• _Problem requirements_
Return a copy of every line in the records that includes the word "said".

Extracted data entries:

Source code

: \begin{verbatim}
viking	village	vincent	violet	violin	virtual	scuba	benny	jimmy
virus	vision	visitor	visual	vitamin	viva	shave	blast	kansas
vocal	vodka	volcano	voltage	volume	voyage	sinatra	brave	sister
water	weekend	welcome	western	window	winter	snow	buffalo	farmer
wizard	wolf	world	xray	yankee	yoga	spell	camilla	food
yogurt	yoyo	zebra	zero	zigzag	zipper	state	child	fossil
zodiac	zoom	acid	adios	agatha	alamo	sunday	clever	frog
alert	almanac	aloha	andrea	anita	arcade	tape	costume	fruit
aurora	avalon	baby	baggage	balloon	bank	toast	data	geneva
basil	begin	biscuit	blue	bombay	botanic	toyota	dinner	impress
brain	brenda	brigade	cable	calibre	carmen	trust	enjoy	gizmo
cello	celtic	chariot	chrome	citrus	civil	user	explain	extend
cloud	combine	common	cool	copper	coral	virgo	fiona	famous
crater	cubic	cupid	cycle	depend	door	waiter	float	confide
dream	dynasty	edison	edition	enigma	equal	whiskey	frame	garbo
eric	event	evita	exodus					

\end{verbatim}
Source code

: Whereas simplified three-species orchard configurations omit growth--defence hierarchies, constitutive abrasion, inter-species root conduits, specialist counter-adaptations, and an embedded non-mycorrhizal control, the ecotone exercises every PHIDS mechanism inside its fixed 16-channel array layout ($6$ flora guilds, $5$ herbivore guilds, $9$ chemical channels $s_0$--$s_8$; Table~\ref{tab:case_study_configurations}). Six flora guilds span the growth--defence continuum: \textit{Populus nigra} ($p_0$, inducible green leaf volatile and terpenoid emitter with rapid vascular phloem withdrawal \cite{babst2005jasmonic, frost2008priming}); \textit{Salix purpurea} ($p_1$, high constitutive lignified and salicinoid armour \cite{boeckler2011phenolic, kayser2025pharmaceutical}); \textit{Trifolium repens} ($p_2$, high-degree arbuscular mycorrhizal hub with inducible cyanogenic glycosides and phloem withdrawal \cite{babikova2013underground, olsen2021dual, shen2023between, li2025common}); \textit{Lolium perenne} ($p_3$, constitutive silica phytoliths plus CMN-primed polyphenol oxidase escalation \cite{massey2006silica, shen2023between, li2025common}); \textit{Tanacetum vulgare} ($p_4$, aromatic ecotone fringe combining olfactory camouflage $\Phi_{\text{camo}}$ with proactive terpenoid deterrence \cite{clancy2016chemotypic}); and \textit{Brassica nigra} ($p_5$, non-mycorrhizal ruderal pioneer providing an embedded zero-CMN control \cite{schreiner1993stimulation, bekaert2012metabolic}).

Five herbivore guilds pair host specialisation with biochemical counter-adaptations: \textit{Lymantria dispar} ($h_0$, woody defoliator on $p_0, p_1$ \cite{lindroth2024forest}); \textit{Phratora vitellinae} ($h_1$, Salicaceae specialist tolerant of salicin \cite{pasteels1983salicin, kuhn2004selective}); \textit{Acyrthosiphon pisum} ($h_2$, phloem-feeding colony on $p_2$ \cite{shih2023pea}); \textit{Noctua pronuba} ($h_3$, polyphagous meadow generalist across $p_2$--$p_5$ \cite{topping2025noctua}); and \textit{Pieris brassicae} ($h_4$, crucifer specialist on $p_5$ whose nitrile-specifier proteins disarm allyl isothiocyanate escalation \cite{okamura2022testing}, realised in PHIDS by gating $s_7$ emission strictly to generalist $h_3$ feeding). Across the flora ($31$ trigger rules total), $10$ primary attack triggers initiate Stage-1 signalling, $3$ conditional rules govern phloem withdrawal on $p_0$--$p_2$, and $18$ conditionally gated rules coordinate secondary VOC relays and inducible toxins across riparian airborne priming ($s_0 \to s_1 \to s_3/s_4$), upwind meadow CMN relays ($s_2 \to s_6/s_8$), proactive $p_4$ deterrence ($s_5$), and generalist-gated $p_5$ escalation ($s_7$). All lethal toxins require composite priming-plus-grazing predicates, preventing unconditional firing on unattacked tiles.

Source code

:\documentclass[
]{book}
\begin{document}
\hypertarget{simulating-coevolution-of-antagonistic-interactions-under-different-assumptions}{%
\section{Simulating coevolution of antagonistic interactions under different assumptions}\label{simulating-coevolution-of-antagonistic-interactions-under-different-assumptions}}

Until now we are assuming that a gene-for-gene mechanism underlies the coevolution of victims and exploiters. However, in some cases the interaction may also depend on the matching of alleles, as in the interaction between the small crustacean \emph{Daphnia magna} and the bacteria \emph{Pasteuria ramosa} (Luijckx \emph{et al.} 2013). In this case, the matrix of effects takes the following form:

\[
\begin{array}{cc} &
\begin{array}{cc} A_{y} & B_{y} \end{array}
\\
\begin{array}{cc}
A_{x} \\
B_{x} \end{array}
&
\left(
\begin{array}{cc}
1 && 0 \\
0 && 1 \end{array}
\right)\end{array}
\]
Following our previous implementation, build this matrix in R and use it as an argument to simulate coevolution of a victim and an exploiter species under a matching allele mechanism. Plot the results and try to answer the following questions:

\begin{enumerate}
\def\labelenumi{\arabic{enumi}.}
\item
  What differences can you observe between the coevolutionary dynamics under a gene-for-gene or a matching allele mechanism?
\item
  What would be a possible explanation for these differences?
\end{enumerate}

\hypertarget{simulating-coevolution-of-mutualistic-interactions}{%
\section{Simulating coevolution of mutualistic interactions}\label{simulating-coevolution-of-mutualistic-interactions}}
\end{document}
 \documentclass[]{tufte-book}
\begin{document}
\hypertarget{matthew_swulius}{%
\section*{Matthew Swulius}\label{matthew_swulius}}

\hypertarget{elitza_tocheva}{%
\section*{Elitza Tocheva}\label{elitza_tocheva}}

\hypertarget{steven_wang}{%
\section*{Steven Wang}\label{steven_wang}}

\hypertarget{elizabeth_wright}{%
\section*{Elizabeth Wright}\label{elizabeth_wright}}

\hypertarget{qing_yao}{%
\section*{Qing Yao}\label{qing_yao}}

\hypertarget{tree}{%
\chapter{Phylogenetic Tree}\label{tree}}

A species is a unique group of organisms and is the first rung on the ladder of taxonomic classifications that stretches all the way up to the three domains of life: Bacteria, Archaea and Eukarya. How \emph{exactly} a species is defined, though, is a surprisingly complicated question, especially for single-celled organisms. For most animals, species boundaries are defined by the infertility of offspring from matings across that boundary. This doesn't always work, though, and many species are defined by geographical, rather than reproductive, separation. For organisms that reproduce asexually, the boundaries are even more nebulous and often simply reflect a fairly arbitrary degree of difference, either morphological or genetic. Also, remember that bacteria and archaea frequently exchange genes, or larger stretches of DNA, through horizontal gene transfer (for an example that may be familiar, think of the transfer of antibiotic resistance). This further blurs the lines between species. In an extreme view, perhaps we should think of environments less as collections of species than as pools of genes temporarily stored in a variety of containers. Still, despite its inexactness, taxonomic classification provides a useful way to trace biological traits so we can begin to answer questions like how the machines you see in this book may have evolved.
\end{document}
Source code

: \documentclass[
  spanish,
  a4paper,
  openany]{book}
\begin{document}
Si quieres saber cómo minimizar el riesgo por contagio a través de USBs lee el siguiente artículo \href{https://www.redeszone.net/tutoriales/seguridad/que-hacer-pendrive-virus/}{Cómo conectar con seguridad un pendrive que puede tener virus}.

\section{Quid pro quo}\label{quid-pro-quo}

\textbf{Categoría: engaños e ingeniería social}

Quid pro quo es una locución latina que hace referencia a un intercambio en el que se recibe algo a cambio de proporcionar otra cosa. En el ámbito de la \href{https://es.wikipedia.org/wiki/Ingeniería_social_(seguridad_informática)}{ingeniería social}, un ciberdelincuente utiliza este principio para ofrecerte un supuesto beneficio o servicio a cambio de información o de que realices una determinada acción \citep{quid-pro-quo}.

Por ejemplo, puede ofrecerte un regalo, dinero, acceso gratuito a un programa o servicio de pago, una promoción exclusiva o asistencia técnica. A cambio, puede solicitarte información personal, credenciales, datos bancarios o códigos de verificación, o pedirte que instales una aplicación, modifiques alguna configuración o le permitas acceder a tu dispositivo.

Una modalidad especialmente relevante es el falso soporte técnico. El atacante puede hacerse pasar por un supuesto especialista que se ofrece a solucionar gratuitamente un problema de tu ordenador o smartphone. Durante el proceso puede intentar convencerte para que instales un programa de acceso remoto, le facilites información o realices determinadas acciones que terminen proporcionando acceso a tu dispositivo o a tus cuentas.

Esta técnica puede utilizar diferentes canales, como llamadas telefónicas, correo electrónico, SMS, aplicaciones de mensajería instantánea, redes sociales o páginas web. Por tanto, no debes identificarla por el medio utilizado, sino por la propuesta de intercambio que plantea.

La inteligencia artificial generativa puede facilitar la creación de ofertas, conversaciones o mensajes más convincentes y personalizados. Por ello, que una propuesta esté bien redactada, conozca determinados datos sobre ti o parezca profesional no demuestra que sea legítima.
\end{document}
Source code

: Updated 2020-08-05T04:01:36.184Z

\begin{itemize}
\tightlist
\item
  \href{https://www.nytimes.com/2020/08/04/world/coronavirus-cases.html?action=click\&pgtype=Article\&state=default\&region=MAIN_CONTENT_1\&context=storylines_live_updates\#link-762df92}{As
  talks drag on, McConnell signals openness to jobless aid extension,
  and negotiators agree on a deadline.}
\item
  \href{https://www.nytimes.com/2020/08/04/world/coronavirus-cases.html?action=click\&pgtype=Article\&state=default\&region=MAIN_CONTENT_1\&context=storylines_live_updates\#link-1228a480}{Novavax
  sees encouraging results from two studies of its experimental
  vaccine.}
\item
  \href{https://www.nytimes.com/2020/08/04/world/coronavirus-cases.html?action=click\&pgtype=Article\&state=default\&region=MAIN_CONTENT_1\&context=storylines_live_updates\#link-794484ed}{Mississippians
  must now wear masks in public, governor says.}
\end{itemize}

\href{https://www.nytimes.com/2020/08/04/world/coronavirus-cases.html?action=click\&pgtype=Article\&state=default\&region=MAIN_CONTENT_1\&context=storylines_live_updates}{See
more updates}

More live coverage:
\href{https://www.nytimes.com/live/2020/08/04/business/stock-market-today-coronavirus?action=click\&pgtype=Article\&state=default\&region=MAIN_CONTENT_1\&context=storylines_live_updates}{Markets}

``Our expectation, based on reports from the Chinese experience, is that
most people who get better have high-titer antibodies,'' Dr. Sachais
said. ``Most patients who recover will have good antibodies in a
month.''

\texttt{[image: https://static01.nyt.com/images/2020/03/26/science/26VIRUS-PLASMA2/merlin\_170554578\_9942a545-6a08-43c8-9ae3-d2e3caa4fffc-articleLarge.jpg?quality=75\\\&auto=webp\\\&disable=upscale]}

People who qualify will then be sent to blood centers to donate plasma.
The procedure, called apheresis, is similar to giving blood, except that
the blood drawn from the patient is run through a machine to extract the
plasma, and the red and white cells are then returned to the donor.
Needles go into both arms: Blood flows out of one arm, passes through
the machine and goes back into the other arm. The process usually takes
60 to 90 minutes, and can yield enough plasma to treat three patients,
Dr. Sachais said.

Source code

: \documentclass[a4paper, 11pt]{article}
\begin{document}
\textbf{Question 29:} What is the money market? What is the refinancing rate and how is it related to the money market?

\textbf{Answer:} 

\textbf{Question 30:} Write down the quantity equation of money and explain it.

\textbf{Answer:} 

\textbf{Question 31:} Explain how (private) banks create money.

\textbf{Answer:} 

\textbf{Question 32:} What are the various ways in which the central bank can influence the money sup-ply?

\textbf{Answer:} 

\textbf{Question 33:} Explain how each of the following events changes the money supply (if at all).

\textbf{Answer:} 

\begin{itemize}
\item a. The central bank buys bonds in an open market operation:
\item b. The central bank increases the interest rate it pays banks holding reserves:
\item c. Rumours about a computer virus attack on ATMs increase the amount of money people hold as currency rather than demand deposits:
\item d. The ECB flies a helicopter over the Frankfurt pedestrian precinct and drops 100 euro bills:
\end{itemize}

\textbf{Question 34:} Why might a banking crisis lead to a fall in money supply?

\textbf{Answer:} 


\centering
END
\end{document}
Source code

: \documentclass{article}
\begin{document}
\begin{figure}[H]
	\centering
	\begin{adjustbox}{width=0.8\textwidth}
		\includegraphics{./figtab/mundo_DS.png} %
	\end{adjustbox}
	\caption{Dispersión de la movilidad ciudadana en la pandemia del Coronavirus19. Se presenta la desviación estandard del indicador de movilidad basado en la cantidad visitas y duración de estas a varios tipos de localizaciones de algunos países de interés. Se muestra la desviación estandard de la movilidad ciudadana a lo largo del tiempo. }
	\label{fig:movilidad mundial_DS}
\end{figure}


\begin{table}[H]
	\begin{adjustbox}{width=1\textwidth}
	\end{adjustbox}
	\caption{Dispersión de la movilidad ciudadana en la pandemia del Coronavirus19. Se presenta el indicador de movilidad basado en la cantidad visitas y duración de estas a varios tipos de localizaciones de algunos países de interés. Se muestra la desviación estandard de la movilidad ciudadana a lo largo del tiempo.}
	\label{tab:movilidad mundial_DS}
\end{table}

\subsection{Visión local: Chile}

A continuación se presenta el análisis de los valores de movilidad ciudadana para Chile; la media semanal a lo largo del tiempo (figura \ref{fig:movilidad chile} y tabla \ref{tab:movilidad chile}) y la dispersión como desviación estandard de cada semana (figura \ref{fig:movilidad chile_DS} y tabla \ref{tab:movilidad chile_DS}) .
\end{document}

• _Answer box_
said. ``Most patients who recover will have good antibodies in a
Dr. Sachais said.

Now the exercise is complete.